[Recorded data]
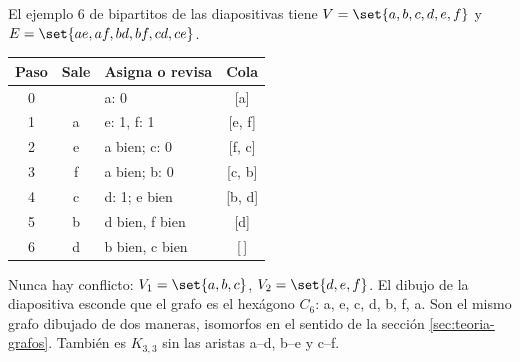 \documentclass[11pt,letterpaper]{article}
\begin{document}
\begin{ejemplo}
  \label{ej:bipartito-traza-c6}
  El ejemplo 6 de bipartitos de las diapositivas tiene
  $V = \set{a, b, c, d, e, f}$ y
  $E = \set{ae, af, bd, bf, cd, ce}$.

  \begin{minipage}[c]{0.47\linewidth}
  \centering
  \small
  \begin{tabular}{cclc}
    \toprule
    \textbf{Paso} & \textbf{Sale} & \textbf{Asigna o revisa}
      & \textbf{Cola} \\
    \midrule
    0 & & a: 0 & [a] \\
    1 & a & e: 1, f: 1 & [e, f] \\
    2 & e & a bien; c: 0 & [f, c] \\
    3 & f & a bien; b: 0 & [c, b] \\
    4 & c & d: 1; e bien & [b, d] \\
    5 & b & d bien, f bien & [d] \\
    6 & d & b bien, c bien & [\,] \\
    \bottomrule
  \end{tabular}
  \end{minipage}\hfill
  \begin{minipage}[c]{0.5\linewidth}
  \centering
  \end{minipage}

  Nunca hay conflicto: $V_1 = \set{a, b, c}$, $V_2 = \set{d, e, f}$.
  El dibujo de la diapositiva esconde que el grafo es el hexágono
  $C_6$: a, e, c, d, b, f, a. Son el mismo grafo dibujado de dos
  maneras, isomorfos en el sentido de la sección
  \ref{sec:teoria-grafos}. También es $K_{3,3}$ sin las aristas a--d,
  b--e y c--f.
\end{ejemplo}
\end{document}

Requirement — Copy each line above where the string "ejemplo" occurs.

Exercise response —
\begin{ejemplo}
  El ejemplo 6 de bipartitos de las diapositivas tiene
\end{ejemplo}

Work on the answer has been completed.